***** Task inputs
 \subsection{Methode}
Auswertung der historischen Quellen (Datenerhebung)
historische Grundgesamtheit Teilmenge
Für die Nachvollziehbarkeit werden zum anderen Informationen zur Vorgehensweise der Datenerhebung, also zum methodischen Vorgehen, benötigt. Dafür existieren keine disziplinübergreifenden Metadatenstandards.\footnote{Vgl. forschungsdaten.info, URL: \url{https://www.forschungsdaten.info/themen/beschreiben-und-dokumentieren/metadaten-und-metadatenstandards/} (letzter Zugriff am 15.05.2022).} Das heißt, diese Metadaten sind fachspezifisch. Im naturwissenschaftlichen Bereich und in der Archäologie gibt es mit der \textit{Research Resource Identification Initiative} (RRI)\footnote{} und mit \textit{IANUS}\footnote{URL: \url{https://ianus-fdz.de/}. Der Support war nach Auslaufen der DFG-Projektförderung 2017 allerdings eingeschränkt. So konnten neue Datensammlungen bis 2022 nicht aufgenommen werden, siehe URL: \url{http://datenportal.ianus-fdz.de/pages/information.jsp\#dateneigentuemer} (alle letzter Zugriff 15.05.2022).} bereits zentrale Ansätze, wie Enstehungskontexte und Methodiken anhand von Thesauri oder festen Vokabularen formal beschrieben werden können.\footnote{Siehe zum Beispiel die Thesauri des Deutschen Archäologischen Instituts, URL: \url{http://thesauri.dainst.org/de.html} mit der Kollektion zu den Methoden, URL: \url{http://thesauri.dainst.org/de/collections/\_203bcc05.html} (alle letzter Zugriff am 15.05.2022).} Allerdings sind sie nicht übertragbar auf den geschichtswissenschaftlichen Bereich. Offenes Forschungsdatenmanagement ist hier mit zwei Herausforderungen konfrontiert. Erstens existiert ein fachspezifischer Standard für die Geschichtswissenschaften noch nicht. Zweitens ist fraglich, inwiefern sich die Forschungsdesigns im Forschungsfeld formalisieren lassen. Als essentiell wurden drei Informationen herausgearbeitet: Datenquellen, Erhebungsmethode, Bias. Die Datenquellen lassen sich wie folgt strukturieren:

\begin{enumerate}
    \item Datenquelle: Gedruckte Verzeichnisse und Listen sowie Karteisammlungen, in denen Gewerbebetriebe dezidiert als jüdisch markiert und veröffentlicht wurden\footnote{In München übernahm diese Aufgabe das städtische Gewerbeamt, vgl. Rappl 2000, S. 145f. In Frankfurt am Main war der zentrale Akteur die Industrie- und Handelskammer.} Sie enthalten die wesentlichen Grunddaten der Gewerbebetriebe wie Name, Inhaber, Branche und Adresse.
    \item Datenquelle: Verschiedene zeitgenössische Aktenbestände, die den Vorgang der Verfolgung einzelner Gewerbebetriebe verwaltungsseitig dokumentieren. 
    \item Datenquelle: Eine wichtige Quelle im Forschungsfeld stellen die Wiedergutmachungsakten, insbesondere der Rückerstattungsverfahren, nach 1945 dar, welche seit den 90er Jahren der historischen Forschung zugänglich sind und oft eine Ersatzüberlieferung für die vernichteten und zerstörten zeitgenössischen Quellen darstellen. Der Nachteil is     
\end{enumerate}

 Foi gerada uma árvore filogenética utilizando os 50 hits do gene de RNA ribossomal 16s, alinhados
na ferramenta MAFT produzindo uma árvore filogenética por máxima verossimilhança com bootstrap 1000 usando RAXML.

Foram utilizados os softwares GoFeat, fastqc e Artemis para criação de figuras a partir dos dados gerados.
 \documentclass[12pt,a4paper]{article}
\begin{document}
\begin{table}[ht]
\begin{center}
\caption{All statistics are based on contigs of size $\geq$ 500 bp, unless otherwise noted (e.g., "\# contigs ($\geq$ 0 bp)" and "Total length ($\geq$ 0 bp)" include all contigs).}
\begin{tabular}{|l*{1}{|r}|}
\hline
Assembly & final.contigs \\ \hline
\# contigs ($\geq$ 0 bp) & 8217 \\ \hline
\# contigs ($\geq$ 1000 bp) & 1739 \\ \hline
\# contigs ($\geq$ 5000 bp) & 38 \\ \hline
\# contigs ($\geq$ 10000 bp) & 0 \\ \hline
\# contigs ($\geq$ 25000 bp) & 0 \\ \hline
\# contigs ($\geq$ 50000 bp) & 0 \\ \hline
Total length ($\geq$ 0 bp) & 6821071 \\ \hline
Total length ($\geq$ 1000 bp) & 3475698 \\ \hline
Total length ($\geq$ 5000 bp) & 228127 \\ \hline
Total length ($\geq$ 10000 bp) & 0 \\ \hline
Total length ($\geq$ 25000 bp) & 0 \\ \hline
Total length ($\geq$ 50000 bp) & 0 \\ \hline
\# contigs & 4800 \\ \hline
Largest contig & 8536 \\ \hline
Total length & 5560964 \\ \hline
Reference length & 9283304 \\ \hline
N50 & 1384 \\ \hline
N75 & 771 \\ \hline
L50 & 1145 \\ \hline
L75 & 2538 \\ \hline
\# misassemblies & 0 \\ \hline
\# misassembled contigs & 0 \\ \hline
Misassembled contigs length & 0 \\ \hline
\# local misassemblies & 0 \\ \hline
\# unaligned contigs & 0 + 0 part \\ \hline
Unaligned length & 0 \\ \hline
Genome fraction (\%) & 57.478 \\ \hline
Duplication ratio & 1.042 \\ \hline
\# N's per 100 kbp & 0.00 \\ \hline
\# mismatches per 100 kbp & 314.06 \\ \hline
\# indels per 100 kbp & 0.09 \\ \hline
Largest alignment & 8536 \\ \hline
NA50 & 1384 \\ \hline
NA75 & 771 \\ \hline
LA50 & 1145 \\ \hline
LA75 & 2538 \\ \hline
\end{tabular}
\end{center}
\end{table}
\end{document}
**********
Return every line of the data unchanged.

* **Response to this exercise**:
 \subsection{Methode}
Auswertung der historischen Quellen (Datenerhebung)
historische Grundgesamtheit Teilmenge
Für die Nachvollziehbarkeit werden zum anderen Informationen zur Vorgehensweise der Datenerhebung, also zum methodischen Vorgehen, benötigt. Dafür existieren keine disziplinübergreifenden Metadatenstandards.\footnote{Vgl. forschungsdaten.info, URL: \url{https://www.forschungsdaten.info/themen/beschreiben-und-dokumentieren/metadaten-und-metadatenstandards/} (letzter Zugriff am 15.05.2022).} Das heißt, diese Metadaten sind fachspezifisch. Im naturwissenschaftlichen Bereich und in der Archäologie gibt es mit der \textit{Research Resource Identification Initiative} (RRI)\footnote{} und mit \textit{IANUS}\footnote{URL: \url{https://ianus-fdz.de/}. Der Support war nach Auslaufen der DFG-Projektförderung 2017 allerdings eingeschränkt. So konnten neue Datensammlungen bis 2022 nicht aufgenommen werden, siehe URL: \url{http://datenportal.ianus-fdz.de/pages/information.jsp\#dateneigentuemer} (alle letzter Zugriff 15.05.2022).} bereits zentrale Ansätze, wie Enstehungskontexte und Methodiken anhand von Thesauri oder festen Vokabularen formal beschrieben werden können.\footnote{Siehe zum Beispiel die Thesauri des Deutschen Archäologischen Instituts, URL: \url{http://thesauri.dainst.org/de.html} mit der Kollektion zu den Methoden, URL: \url{http://thesauri.dainst.org/de/collections/\_203bcc05.html} (alle letzter Zugriff am 15.05.2022).} Allerdings sind sie nicht übertragbar auf den geschichtswissenschaftlichen Bereich. Offenes Forschungsdatenmanagement ist hier mit zwei Herausforderungen konfrontiert. Erstens existiert ein fachspezifischer Standard für die Geschichtswissenschaften noch nicht. Zweitens ist fraglich, inwiefern sich die Forschungsdesigns im Forschungsfeld formalisieren lassen. Als essentiell wurden drei Informationen herausgearbeitet: Datenquellen, Erhebungsmethode, Bias. Die Datenquellen lassen sich wie folgt strukturieren:

\begin{enumerate}
    \item Datenquelle: Gedruckte Verzeichnisse und Listen sowie Karteisammlungen, in denen Gewerbebetriebe dezidiert als jüdisch markiert und veröffentlicht wurden\footnote{In München übernahm diese Aufgabe das städtische Gewerbeamt, vgl. Rappl 2000, S. 145f. In Frankfurt am Main war der zentrale Akteur die Industrie- und Handelskammer.} Sie enthalten die wesentlichen Grunddaten der Gewerbebetriebe wie Name, Inhaber, Branche und Adresse.
    \item Datenquelle: Verschiedene zeitgenössische Aktenbestände, die den Vorgang der Verfolgung einzelner Gewerbebetriebe verwaltungsseitig dokumentieren. 
    \item Datenquelle: Eine wichtige Quelle im Forschungsfeld stellen die Wiedergutmachungsakten, insbesondere der Rückerstattungsverfahren, nach 1945 dar, welche seit den 90er Jahren der historischen Forschung zugänglich sind und oft eine Ersatzüberlieferung für die vernichteten und zerstörten zeitgenössischen Quellen darstellen. Der Nachteil is     
\end{enumerate}

 Foi gerada uma árvore filogenética utilizando os 50 hits do gene de RNA ribossomal 16s, alinhados
na ferramenta MAFT produzindo uma árvore filogenética por máxima verossimilhança com bootstrap 1000 usando RAXML.

Foram utilizados os softwares GoFeat, fastqc e Artemis para criação de figuras a partir dos dados gerados.
 \documentclass[12pt,a4paper]{article}
\begin{document}
\begin{table}[ht]
\begin{center}
\caption{All statistics are based on contigs of size $\geq$ 500 bp, unless otherwise noted (e.g., "\# contigs ($\geq$ 0 bp)" and "Total length ($\geq$ 0 bp)" include all contigs).}
\begin{tabular}{|l*{1}{|r}|}
\hline
Assembly & final.contigs \\ \hline
\# contigs ($\geq$ 0 bp) & 8217 \\ \hline
\# contigs ($\geq$ 1000 bp) & 1739 \\ \hline
\# contigs ($\geq$ 5000 bp) & 38 \\ \hline
\# contigs ($\geq$ 10000 bp) & 0 \\ \hline
\# contigs ($\geq$ 25000 bp) & 0 \\ \hline
\# contigs ($\geq$ 50000 bp) & 0 \\ \hline
Total length ($\geq$ 0 bp) & 6821071 \\ \hline
Total length ($\geq$ 1000 bp) & 3475698 \\ \hline
Total length ($\geq$ 5000 bp) & 228127 \\ \hline
Total length ($\geq$ 10000 bp) & 0 \\ \hline
Total length ($\geq$ 25000 bp) & 0 \\ \hline
Total length ($\geq$ 50000 bp) & 0 \\ \hline
\# contigs & 4800 \\ \hline
Largest contig & 8536 \\ \hline
Total length & 5560964 \\ \hline
Reference length & 9283304 \\ \hline
N50 & 1384 \\ \hline
N75 & 771 \\ \hline
L50 & 1145 \\ \hline
L75 & 2538 \\ \hline
\# misassemblies & 0 \\ \hline
\# misassembled contigs & 0 \\ \hline
Misassembled contigs length & 0 \\ \hline
\# local misassemblies & 0 \\ \hline
\# unaligned contigs & 0 + 0 part \\ \hline
Unaligned length & 0 \\ \hline
Genome fraction (\%) & 57.478 \\ \hline
Duplication ratio & 1.042 \\ \hline
\# N's per 100 kbp & 0.00 \\ \hline
\# mismatches per 100 kbp & 314.06 \\ \hline
\# indels per 100 kbp & 0.09 \\ \hline
Largest alignment & 8536 \\ \hline
NA50 & 1384 \\ \hline
NA75 & 771 \\ \hline
LA50 & 1145 \\ \hline
LA75 & 2538 \\ \hline
\end{tabular}
\end{center}
\end{table}
\end{document}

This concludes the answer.